_Task prompt:_ Each entry is to be retyped exactly as it appears, and each image is to be dropped.
====
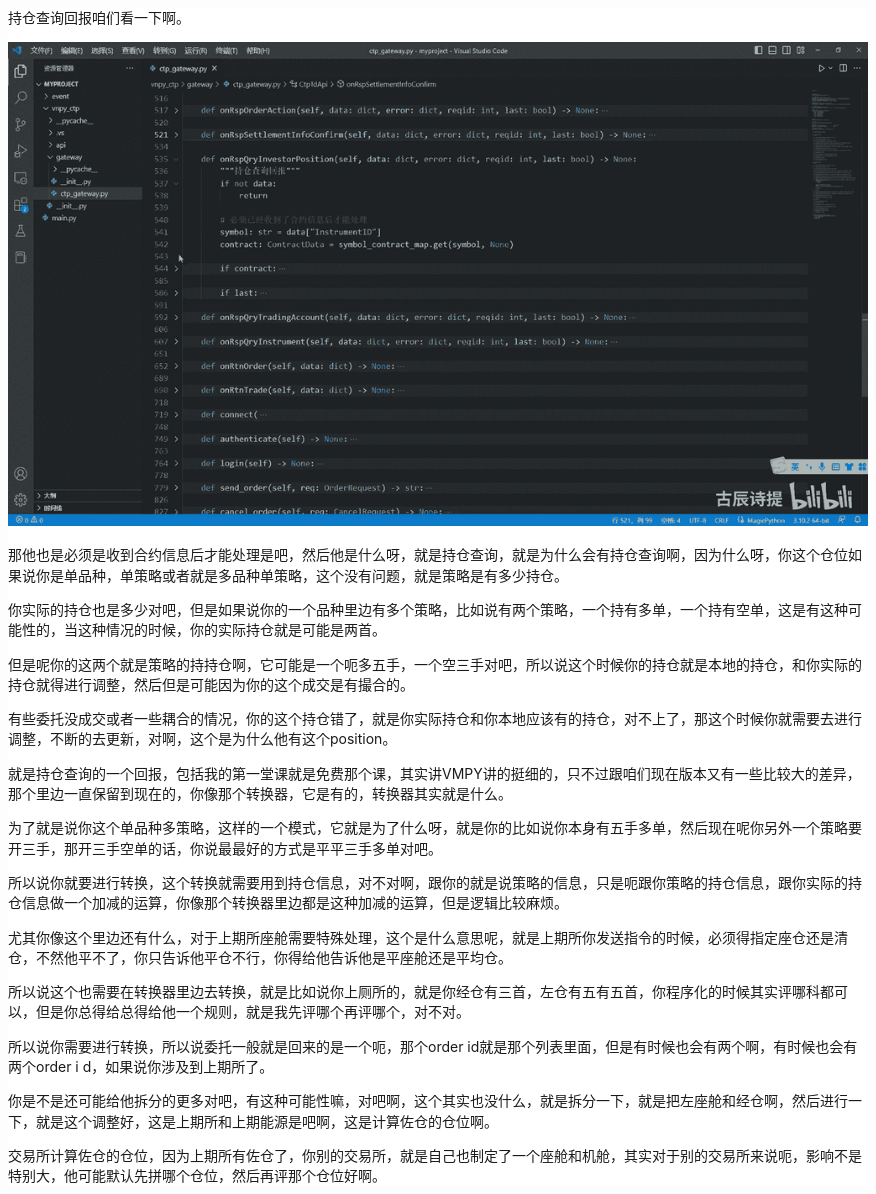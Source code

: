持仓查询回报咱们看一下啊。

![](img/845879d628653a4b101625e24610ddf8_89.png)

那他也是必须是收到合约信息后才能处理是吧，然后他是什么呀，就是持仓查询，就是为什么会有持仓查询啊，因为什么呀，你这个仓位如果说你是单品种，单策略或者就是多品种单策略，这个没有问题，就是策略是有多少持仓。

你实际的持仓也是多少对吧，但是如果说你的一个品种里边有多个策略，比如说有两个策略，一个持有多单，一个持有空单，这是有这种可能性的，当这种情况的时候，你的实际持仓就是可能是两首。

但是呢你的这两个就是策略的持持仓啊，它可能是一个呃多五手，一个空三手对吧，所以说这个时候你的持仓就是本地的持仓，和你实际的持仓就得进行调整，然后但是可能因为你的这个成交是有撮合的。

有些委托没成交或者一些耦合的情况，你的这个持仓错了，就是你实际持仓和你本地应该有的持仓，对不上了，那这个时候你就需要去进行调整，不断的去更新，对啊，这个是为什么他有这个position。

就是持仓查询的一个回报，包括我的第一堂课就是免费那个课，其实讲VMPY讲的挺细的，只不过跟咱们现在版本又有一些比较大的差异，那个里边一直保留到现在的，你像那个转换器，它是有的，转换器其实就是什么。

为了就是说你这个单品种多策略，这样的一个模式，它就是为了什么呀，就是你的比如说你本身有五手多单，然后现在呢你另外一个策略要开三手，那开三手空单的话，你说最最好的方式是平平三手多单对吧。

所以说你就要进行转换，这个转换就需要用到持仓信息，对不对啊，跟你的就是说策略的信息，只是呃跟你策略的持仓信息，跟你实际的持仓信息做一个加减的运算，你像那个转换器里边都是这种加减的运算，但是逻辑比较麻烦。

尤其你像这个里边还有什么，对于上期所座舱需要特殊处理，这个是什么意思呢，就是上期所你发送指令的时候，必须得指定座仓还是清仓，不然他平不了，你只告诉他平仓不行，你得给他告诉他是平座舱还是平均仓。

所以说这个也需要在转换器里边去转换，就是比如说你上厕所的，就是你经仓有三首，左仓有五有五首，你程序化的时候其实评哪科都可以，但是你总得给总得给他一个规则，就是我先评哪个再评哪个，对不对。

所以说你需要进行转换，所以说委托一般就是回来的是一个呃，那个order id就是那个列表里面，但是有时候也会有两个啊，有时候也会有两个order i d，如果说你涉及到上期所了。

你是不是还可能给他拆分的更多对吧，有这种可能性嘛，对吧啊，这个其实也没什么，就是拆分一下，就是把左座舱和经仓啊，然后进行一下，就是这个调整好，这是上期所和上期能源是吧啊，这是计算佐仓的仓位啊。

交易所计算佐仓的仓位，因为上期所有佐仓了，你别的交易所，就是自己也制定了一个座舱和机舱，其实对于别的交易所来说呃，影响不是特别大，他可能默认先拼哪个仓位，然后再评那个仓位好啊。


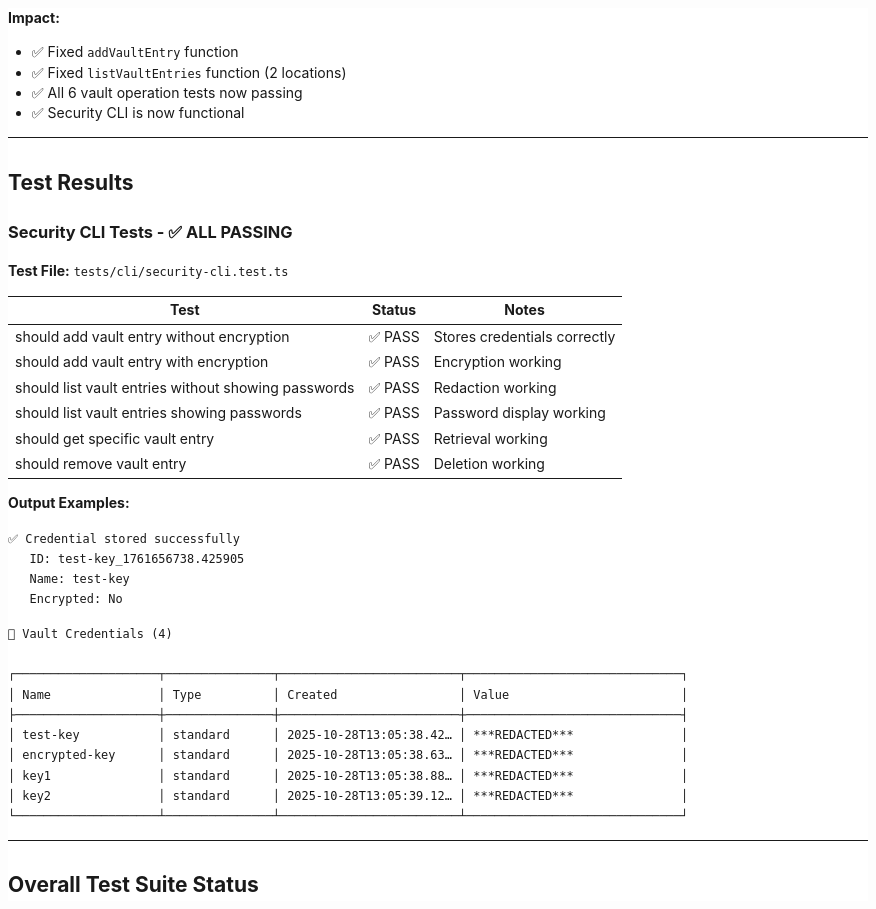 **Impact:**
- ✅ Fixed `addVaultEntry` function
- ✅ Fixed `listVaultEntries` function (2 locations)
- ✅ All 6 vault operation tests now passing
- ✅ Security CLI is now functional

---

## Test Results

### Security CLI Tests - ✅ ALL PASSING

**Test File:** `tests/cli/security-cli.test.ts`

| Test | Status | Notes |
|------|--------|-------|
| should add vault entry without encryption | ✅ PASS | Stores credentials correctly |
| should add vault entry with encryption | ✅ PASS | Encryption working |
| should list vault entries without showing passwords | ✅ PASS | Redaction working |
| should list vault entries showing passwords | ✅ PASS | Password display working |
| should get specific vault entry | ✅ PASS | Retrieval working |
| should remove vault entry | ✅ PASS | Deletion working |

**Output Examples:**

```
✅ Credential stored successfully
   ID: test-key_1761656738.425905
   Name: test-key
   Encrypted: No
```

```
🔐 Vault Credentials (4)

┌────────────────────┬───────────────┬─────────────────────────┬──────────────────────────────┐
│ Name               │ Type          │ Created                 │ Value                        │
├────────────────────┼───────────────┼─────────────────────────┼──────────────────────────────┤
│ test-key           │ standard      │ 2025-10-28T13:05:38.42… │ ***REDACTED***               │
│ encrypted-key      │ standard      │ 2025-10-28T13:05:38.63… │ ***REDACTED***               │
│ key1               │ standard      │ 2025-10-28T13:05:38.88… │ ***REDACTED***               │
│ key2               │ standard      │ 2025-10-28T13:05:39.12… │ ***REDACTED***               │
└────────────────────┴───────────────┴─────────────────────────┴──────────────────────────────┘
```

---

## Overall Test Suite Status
====
_Task output:_
Source code

:持仓查询回报咱们看一下啊。

![](img/845879d628653a4b101625e24610ddf8_89.png)

那他也是必须是收到合约信息后才能处理是吧，然后他是什么呀，就是持仓查询，就是为什么会有持仓查询啊，因为什么呀，你这个仓位如果说你是单品种，单策略或者就是多品种单策略，这个没有问题，就是策略是有多少持仓。

你实际的持仓也是多少对吧，但是如果说你的一个品种里边有多个策略，比如说有两个策略，一个持有多单，一个持有空单，这是有这种可能性的，当这种情况的时候，你的实际持仓就是可能是两首。

但是呢你的这两个就是策略的持持仓啊，它可能是一个呃多五手，一个空三手对吧，所以说这个时候你的持仓就是本地的持仓，和你实际的持仓就得进行调整，然后但是可能因为你的这个成交是有撮合的。

有些委托没成交或者一些耦合的情况，你的这个持仓错了，就是你实际持仓和你本地应该有的持仓，对不上了，那这个时候你就需要去进行调整，不断的去更新，对啊，这个是为什么他有这个position。

就是持仓查询的一个回报，包括我的第一堂课就是免费那个课，其实讲VMPY讲的挺细的，只不过跟咱们现在版本又有一些比较大的差异，那个里边一直保留到现在的，你像那个转换器，它是有的，转换器其实就是什么。

为了就是说你这个单品种多策略，这样的一个模式，它就是为了什么呀，就是你的比如说你本身有五手多单，然后现在呢你另外一个策略要开三手，那开三手空单的话，你说最最好的方式是平平三手多单对吧。

所以说你就要进行转换，这个转换就需要用到持仓信息，对不对啊，跟你的就是说策略的信息，只是呃跟你策略的持仓信息，跟你实际的持仓信息做一个加减的运算，你像那个转换器里边都是这种加减的运算，但是逻辑比较麻烦。

尤其你像这个里边还有什么，对于上期所座舱需要特殊处理，这个是什么意思呢，就是上期所你发送指令的时候，必须得指定座仓还是清仓，不然他平不了，你只告诉他平仓不行，你得给他告诉他是平座舱还是平均仓。

所以说这个也需要在转换器里边去转换，就是比如说你上厕所的，就是你经仓有三首，左仓有五有五首，你程序化的时候其实评哪科都可以，但是你总得给总得给他一个规则，就是我先评哪个再评哪个，对不对。

所以说你需要进行转换，所以说委托一般就是回来的是一个呃，那个order id就是那个列表里面，但是有时候也会有两个啊，有时候也会有两个order i d，如果说你涉及到上期所了。

你是不是还可能给他拆分的更多对吧，有这种可能性嘛，对吧啊，这个其实也没什么，就是拆分一下，就是把左座舱和经仓啊，然后进行一下，就是这个调整好，这是上期所和上期能源是吧啊，这是计算佐仓的仓位啊。

交易所计算佐仓的仓位，因为上期所有佐仓了，你别的交易所，就是自己也制定了一个座舱和机舱，其实对于别的交易所来说呃，影响不是特别大，他可能默认先拼哪个仓位，然后再评那个仓位好啊。


 **Impact:**
- ✅ Fixed `addVaultEntry` function
- ✅ Fixed `listVaultEntries` function (2 locations)
- ✅ All 6 vault operation tests now passing
- ✅ Security CLI is now functional

---

## Test Results

### Security CLI Tests - ✅ ALL PASSING

**Test File:** `tests/cli/security-cli.test.ts`

| Test | Status | Notes |
|------|--------|-------|
| should add vault entry without encryption | ✅ PASS | Stores credentials correctly |
| should add vault entry with encryption | ✅ PASS | Encryption working |
| should list vault entries without showing passwords | ✅ PASS | Redaction working |
| should list vault entries showing passwords | ✅ PASS | Password display working |
| should get specific vault entry | ✅ PASS | Retrieval working |
| should remove vault entry | ✅ PASS | Deletion working |

**Output Examples:**

```
✅ Credential stored successfully
   ID: test-key_1761656738.425905
   Name: test-key
   Encrypted: No
```

```
🔐 Vault Credentials (4)

┌────────────────────┬───────────────┬─────────────────────────┬──────────────────────────────┐
│ Name               │ Type          │ Created                 │ Value                        │
├────────────────────┼───────────────┼─────────────────────────┼──────────────────────────────┤
│ test-key           │ standard      │ 2025-10-28T13:05:38.42… │ ***REDACTED***               │
│ encrypted-key      │ standard      │ 2025-10-28T13:05:38.63… │ ***REDACTED***               │
│ key1               │ standard      │ 2025-10-28T13:05:38.88… │ ***REDACTED***               │
│ key2               │ standard      │ 2025-10-28T13:05:39.12… │ ***REDACTED***               │
└────────────────────┴───────────────┴─────────────────────────┴──────────────────────────────┘
```

---

## Overall Test Suite Status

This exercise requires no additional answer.